Introduction
Negotiation as an integral part of a business process requires special attention and skills. The success of a business is frequently dependent on the ability of negotiators to resolve the arising conflicts efficiently and achieve the best possible outcome. The negotiation which will be analyzed in this paper was witnessed in a medium-size company operating in the sphere of design while experiencing a period of decline.
Main Objectives
First of all, it is necessary to provide some background information concerning the negotiation considered in this paper. The negotiation occurred in the period of the company’s crisis as the number of clients’ orders had reduced considerably. At that time, the company was facing restructuring, and significant layoffs were expected. The negotiation was held between the management of the company and the representatives of the employees.
Initially, the interests of the parties appeared conflicting as the company’s goal was to cut costs without affecting the quality and the continuity of the working process. The employees, on the other hand, were interested in their job security. Evidently, the restructuring was of a high utility to the company but low to the staff. Thus, the success of the negotiation seemed to depend on whether value could be created.
Considering the type of this negotiation, it was an integrative one as the efforts were made to take into account the interests of both parties. While the employees were aware of the company’s struggling situation and the inevitability of layoffs, the management did their best to consider the staff’s interests. The common goal became to reach a wise decision in those complicated circumstances.
Both parties had to work on their positions to achieve the best possible solution in the conditions of conflicting interests. Finally, the position taken by the company’s management was to carry out the layoffs on a reduced scale and to offer some of the remaining staff different internal positions. The employees bargained for a higher compensation package in case of a layoff and retraining courses, funded by the company. It seems that the employees saw restructuring as an opportunity to change their employment position and guarantee themselves more security during the period of unemployment. Thus, value was created, and mutually beneficial outcomes were sought in the negotiating process.
During the negotiation, the positions were discussed, and some adjustments were made. As a result, the company provided the laid-off employees with the compensation package on better conditions. The severance payment was increased by 7% instead of 10% demanded by the employees originally. Retraining courses were funded by the company for the employees who were offered transitions within the firm. Although the company had to meet additional expenses in the form of increased severance payments and retraining courses funding, the company managed to cut costs at the necessary level to remain in business. At the same time, the employees’ interests were secured as much as it was possible in those conditions.

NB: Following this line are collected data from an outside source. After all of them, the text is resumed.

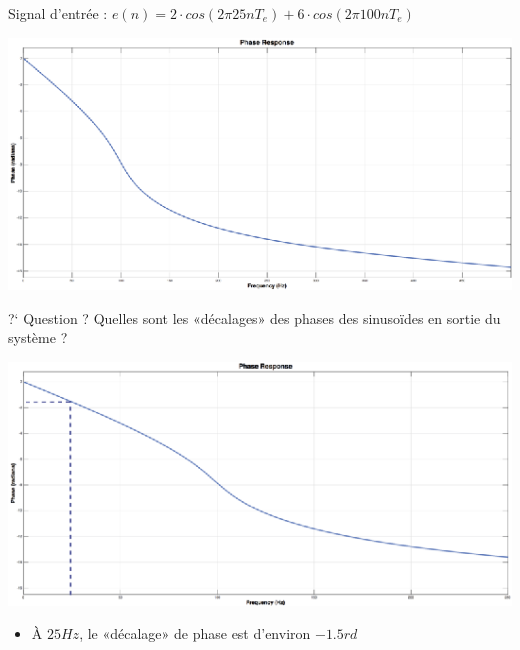 \documentclass[a4paper,11pt]{beamer}
\begin{document}
\begin{frame}
\centering
Signal d'entrée : $e(n) = 2\cdot cos(2\pi 25 nT_e) + 6\cdot cos(2\pi 100 nT_e)$
\vspace{0.25cm}

\includegraphics[scale=1.5]{images/PhaseFilter1_BIS.eps}

\begin{exampleblock}{?`  Question ?}
\centering
Quelles sont les «décalages» des phases des sinusoïdes en sortie du système ?
\end{exampleblock}

\end{frame}

\begin{frame}
\centering
\includegraphics[scale=1.5]{images/PhaseFilter2_BIS.eps}
\begin{itemize}[label=$\bullet$]
  \item À $25Hz$, le «décalage» de phase est d'environ $-1.5rd$
\end{itemize}
\end{frame}
\end{document}
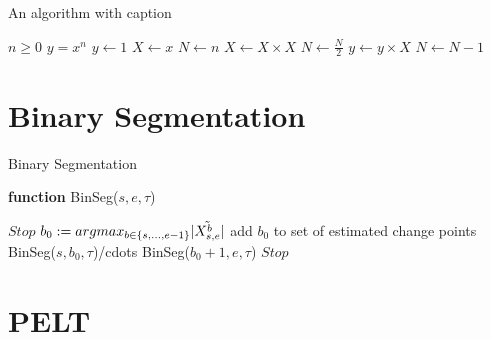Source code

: \documentclass{article}
\begin{document}
\begin{algorithm}
\caption{An algorithm with caption}\label{alg:cap}
\begin{algorithmic}
\Require $n \geq 0$
\Ensure $y = x^n$
\State $y \gets 1$
\State $X \gets x$
\State $N \gets n$
    \State $X \gets X \times X$
    \State $N \gets \frac{N}{2}$  
    \State $y \gets y \times X$
    \State $N \gets N - 1$
\EndIf
\EndWhile
\end{algorithmic}
\end{algorithm}

\section{Binary Segmentation}
\begin{algorithm}
\caption{Binary Segmentation}\label{alg:cap}
\textbf{function} BinSeg($s,e,\tau$)
\begin{algorithmic}
        \State $Stop$
    \Else
        \State$b_{0} := argmax_{b\in \{s,...,e-1\}} |\Tilde{X_{s,e}^{b}}|$
            \State add $b_0$ to set of estimated change points
            \State BinSeg($s,b_{0},\tau$)/cdots
            \State BinSeg($b_{0}+1,e,\tau$)
        \Else
            \State $Stop$
            \EndIf
        \EndIf
\end{algorithmic}
\end{algorithm}

\section{PELT}
\end{document}
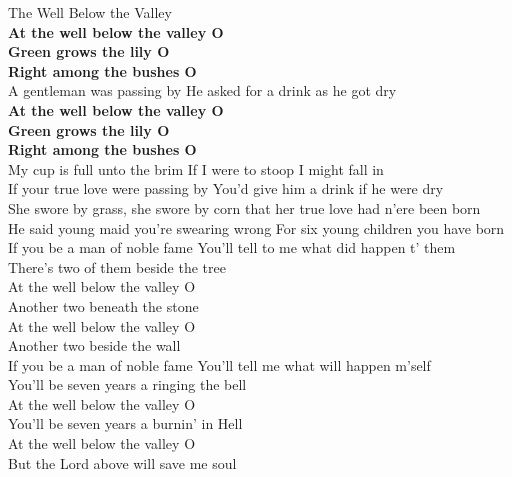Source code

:\documentclass[letterpaper,9pt]{article}
\begin{document}
\Huge
The Well Below the Valley\\

\Large
\textbf{At the well below the valley O \\
Green grows the lily O \\
Right among the bushes O} \\

A gentleman was passing by He asked for a drink as he got dry \\
\textbf{At the well below the valley O \\
Green grows the lily O \\
Right among the bushes O} \\

My cup is full unto the brim If I were to stoop I might fall in \\

If your true love were passing by You'd give him a drink if he were dry \\

She swore by grass, she swore by corn that her true love had n'ere been born \\

He said young maid you're swearing wrong For six young children you have born \\

If you be a man of noble fame You'll tell to me what did happen t' them \\

There's two of them beside the tree \\
At the well below the valley O \\
Another two beneath the stone \\
At the well below the valley O \\
Another two beside the wall \\

If you be a man of noble fame You'll tell me what will happen m'self \\

You'll be seven years a ringing the bell \\
At the well below the valley O \\
You'll be seven years a burnin' in Hell \\
At the well below the valley O \\
But the Lord above will save me soul \\
\end{document}

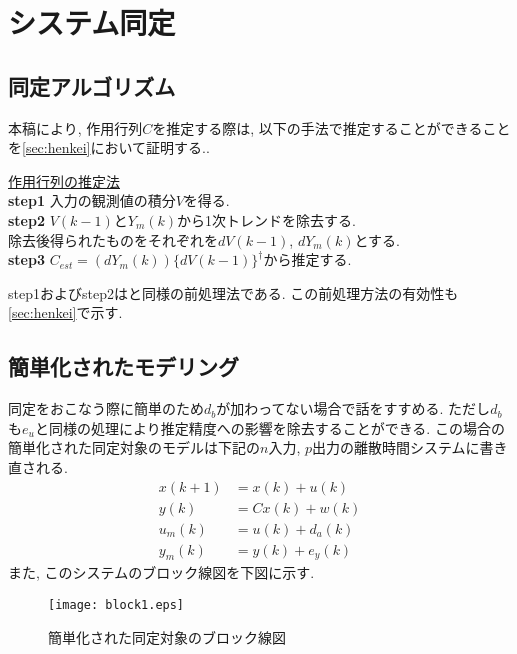 \documentclass[a4paper,12pt]{jbook}
\begin{document}
\chapter{システム同定}
\section{同定アルゴリズム} \label{sec:est}
本稿により, 作用行列$C$を推定する際は, 以下の手法で推定することができることを\ref{sec:henkei}において証明する..\\
\begin{screen}
\underline{作用行列の推定法}\\
{\bf step1} 入力の観測値の積分$V$を得る.\\
{\bf step2} $V(k-1)$と$Y_m(k)$から1次トレンドを除去する. 
\ \ \\除去後得られたものをそれぞれを$dV(k-1)$, $dY_m(k)$とする.\\
{\bf step3} $C_{est} = ( dY_m(k) ) \{ dV(k-1) \}^{\dagger}$から推定する.
\end{screen}

step1およびstep2は\cite{sysiden_a}と同様の前処理法である. この前処理方法の有効性も
\ref{sec:henkei}で示す.

\section{簡単化されたモデリング}

同定をおこなう際に簡単のため$d_b$が加わってない場合で話をすすめる. ただし$d_b$も$e_u$と同様の処理により推定精度への影響を除去することができる. この場合の簡単化された同定対象のモデルは下記の$n$入力, $p$出力の離散時間システムに書き直される.\\
\begin{align}
 x(k+1) &= x(k) + u(k) \label{eqn:sys11} \\
 y(k) &= C x(k) + w(k) \label{eqn:sys12}\\
 u_m(k) &= u(k) + d_a(k) \label{eqn:sys13}\\
 y_m(k) &= y(k) + e_y(k) \label{eqn:sys14}
\end{align}
\newpage
また, このシステムのブロック線図を下図に示す.\\
\begin{figure}[htbp]
 \begin{center}
  \texttt{[image: block1.eps]}
 \end{center}
 \caption{簡単化された同定対象のブロック線図}
 \label{fig:block1}
\end{figure}
\end{document}
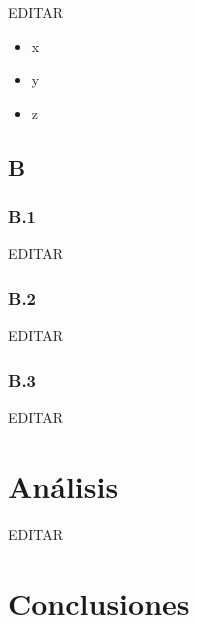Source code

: \documentclass[preprint,12pt]{elsarticle}
\begin{document}
EDITAR

\begin{itemize}

\item x
\item y
\item z

\end{itemize}


\subsection{\textbf{B}}

\subsubsection{\textbf{B.1}}

EDITAR

\subsubsection{\textbf{B.2}}	

EDITAR

\subsubsection{\textbf{B.3}}	

EDITAR





\section{Análisis}

EDITAR




\section{Conclusiones}
\end{document}
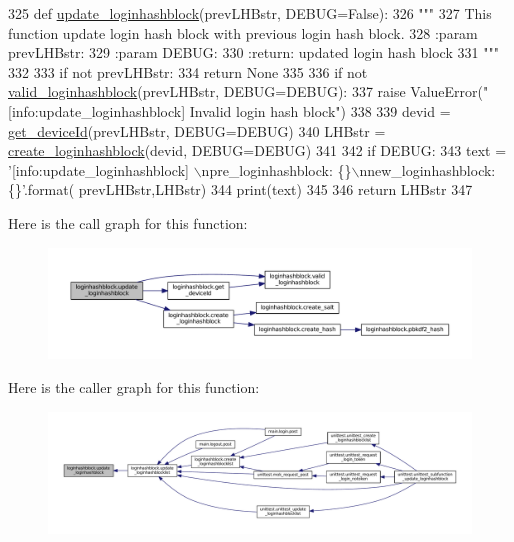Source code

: \begin{DoxyCode}
325 \textcolor{keyword}{def }\hyperlink{namespaceloginhashblock_afef75d97c834ce0fda711b93d0b56b00}{update\_loginhashblock}(prevLHBstr, DEBUG=False):
326     \textcolor{stringliteral}{"""}
327 \textcolor{stringliteral}{    This function update login hash block with previous login hash block.}
328 \textcolor{stringliteral}{    :param prevLHBstr:}
329 \textcolor{stringliteral}{    :param DEBUG:}
330 \textcolor{stringliteral}{    :return: updated login hash block}
331 \textcolor{stringliteral}{    """}
332 
333     \textcolor{keywordflow}{if} \textcolor{keywordflow}{not} prevLHBstr:
334         \textcolor{keywordflow}{return} \textcolor{keywordtype}{None}
335 
336     \textcolor{keywordflow}{if} \textcolor{keywordflow}{not} \hyperlink{namespaceloginhashblock_adb424539d851426da7b65d53c5a6d577}{valid\_loginhashblock}(prevLHBstr, DEBUG=DEBUG):
337         \textcolor{keywordflow}{raise} ValueError(\textcolor{stringliteral}{"[info:update\_loginhashblock] Invalid login hash block"})
338 
339     devid = \hyperlink{namespaceloginhashblock_a17417f2f6bca76ab51170082a562e5f6}{get\_deviceId}(prevLHBstr, DEBUG=DEBUG)
340     LHBstr = \hyperlink{namespaceloginhashblock_ad3ef8dab740c69ca8424797f9c146a53}{create\_loginhashblock}(devid, DEBUG=DEBUG)
341 
342     \textcolor{keywordflow}{if} DEBUG:
343         text = \textcolor{stringliteral}{'[info:update\_loginhashblock] \(\backslash\)npre\_loginhashblock: \{\}\(\backslash\)nnew\_loginhashblock: \{\}'}.format(
      prevLHBstr,LHBstr)
344         print(text)
345 
346     \textcolor{keywordflow}{return} LHBstr
347 
\end{DoxyCode}


Here is the call graph for this function\+:\nopagebreak
\begin{figure}[H]
\begin{center}
\leavevmode
\includegraphics[width=350pt]{namespaceloginhashblock_afef75d97c834ce0fda711b93d0b56b00_cgraph}
\end{center}
\end{figure}




Here is the caller graph for this function\+:\nopagebreak
\begin{figure}[H]
\begin{center}
\leavevmode
\includegraphics[width=350pt]{namespaceloginhashblock_afef75d97c834ce0fda711b93d0b56b00_icgraph}
\end{center}
\end{figure}


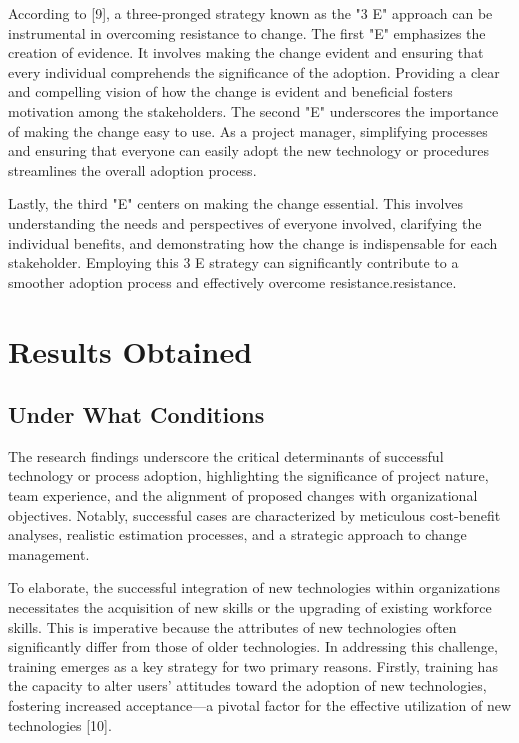 \documentclass{article}
\begin{document}
\noindent According to [9], a three-pronged strategy known as the "3 E" approach can be instrumental in overcoming resistance to change. The first "E" emphasizes the creation of evidence. It involves making the change evident and ensuring that every individual comprehends the significance of the adoption. Providing a clear and compelling vision of how the change is evident and beneficial fosters motivation among the stakeholders. The second "E" underscores the importance of making the change easy to use. As a project manager, simplifying processes and ensuring that everyone can easily adopt the new technology or procedures streamlines the overall adoption process. \newline

\noindent Lastly, the third "E" centers on making the change essential. This involves understanding the needs and perspectives of everyone involved, clarifying the individual benefits, and demonstrating how the change is indispensable for each stakeholder. Employing this 3 E strategy can significantly contribute to a smoother adoption process and effectively overcome resistance.resistance.

\section{Results Obtained}
\subsection{Under What Conditions}
The research findings underscore the critical determinants of successful technology or process adoption, highlighting the significance of project nature, team experience, and the alignment of proposed changes with organizational objectives. Notably, successful cases are characterized by meticulous cost-benefit analyses, realistic estimation processes, and a strategic approach to change management. \newline

\noindent To elaborate, the successful integration of new technologies within organizations necessitates the acquisition of new skills or the upgrading of existing workforce skills. This is imperative because the attributes of new technologies often significantly differ from those of older technologies. In addressing this challenge, training emerges as a key strategy for two primary reasons. Firstly, training has the capacity to alter users' attitudes toward the adoption of new technologies, fostering increased acceptance—a pivotal factor for the effective utilization of new technologies [10].
\end{document}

It is clear that efficient conflict resolution ensured these balanced outcomes.
Conclusion
To conclude, the negotiation witnessed in this company, although representing a potentially high-conflict issue, was integrative since both parties made efforts to find a better outcome. As a result, despite the complexity of the problem, some win-win opportunities were found, and balanced solutions were achieved. It can be demonstrated that integrative negotiation is possible through compromising and perspective-taking even when the interests of both parties seem incompatible.